Yet another reminder of how free markets undercut discrimination.

Just how miraculously the world market works.

See this picture? It is a pack of Chanukah decorations. Made in China!! How many Jews do you suppose are in China? How many celebrate Chanukah? How many people there even know what Chanukah is? Yet, some factory finds it profitable to find out about it and produce this stuff for Jews in the wider world, selling at a price competitive with alternative sources. Talk about the division of knowledge! Notice the miracles.

My friend Peter Lewin, an economist at UT Dallas, posted the above on Facebook yesterday. He gave me permission to use it.

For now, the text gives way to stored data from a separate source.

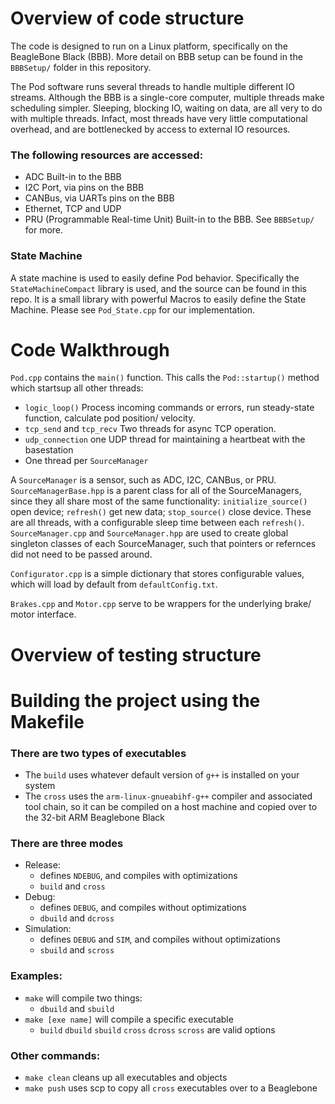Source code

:# Overview of code structure 
The code is designed to run on a Linux platform, specifically on the BeagleBone Black (BBB). More detail on BBB setup can be found in the `BBBSetup/` folder in this repository.

The Pod software runs several threads to handle multiple different IO streams. Although the BBB is a single-core computer, multiple threads make scheduling simpler. Sleeping, blocking IO, waiting on data, are all very to do with multiple threads. Infact, most threads have very little computational overhead, and are bottlenecked by access to external IO resources. 

### The following resources are accessed:
  * ADC Built-in to the BBB 
  * I2C Port, via pins on the BBB
  * CANBus, via UARTs pins on the BBB
  * Ethernet, TCP and UDP 
  * PRU (Programmable Real-time Unit) Built-in to the BBB. See `BBBSetup/` for more.

### State Machine
A state machine is used to easily define Pod behavior. Specifically the `StateMachineCompact` library is used, and the source can be found in this repo. 
It is a small library with powerful Macros to easily define the State Machine. Please see `Pod_State.cpp` for our implementation.

# Code Walkthrough 
`Pod.cpp` contains the `main()` function. This calls the `Pod::startup()` method which startsup all other threads:
  * `logic_loop()` Process incoming commands or errors, run steady-state function, calculate pod position/ velocity.
  * `tcp_send` and `tcp_recv` Two threads for async TCP operation. 
  * `udp_connection` one UDP thread for maintaining a heartbeat with the basestation
  * One thread per `SourceManager`

A `SourceManager` is a sensor, such as ADC, I2C, CANBus, or PRU. `SourceManagerBase.hpp` is a parent class for all of the SourceManagers, since they all share most of the same functionality: `initialize_source()` open device; `refresh()` get new data; `stop_source()` close device. These are all threads, with a configurable sleep time between each `refresh()`.
`SourceManager.cpp` and `SourceManager.hpp` are used to create global singleton classes of each SourceManager, such that pointers or refernces did not need to be passed around. 

`Configurator.cpp` is a simple dictionary that stores configurable values, which will load by default from `defaultConfig.txt`.

`Brakes.cpp` and `Motor.cpp` serve to be wrappers for the underlying brake/ motor interface. 

# Overview of testing structure

# Building the project using the Makefile

### There are two types of executables
* The `build` uses whatever default version of `g++` is installed on your system
* The `cross` uses the `arm-linux-gnueabihf-g++` compiler and associated tool chain, so it can be compiled on a host machine and copied over to the 32-bit ARM Beaglebone Black

### There are three modes
* Release: 
  * defines `NDEBUG`, and compiles with optimizations
  * `build` and `cross`
* Debug:
  * defines `DEBUG`, and compiles without optimizations
  * `dbuild` and `dcross`
* Simulation:
  * defines `DEBUG` and `SIM`, and compiles without optimizations
  * `sbuild` and `scross`

### Examples:
* `make` will compile two things:
  * `dbuild` and `sbuild`
* `make [exe name]` will compile a specific executable
  * `build` `dbuild` `sbuild` `cross` `dcross` `scross` are valid options

### Other commands:
* `make clean` cleans up all executables and objects
* `make push` uses scp to copy all `cross` executables over to a Beaglebone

Peter’s comment reminded me of this famous passage in Milton Friedman’s pathbreaking 1962 book, Capitalism and Freedom:

No one who buys bread knows whether the wheat from which it is made was grown by a Communist or a Republican, by a constitutionalist or a Fascist, or, for that matter, by a Negro or a white. This illustrates how an impersonal market separates economic activities from political views and protects men from being discriminated against in their economic activities for reasons that are irrelevant to their productivity—whether those reasons are associated with their views or their color.

The case Peter highlighted illustrates Friedman’s point. But it even goes further, noting that the people creating the product—who are unlikely to be Jewish—know that it will be bought almost entirely by Jews. Whatever their views on Jews, they want to make money by selling to them.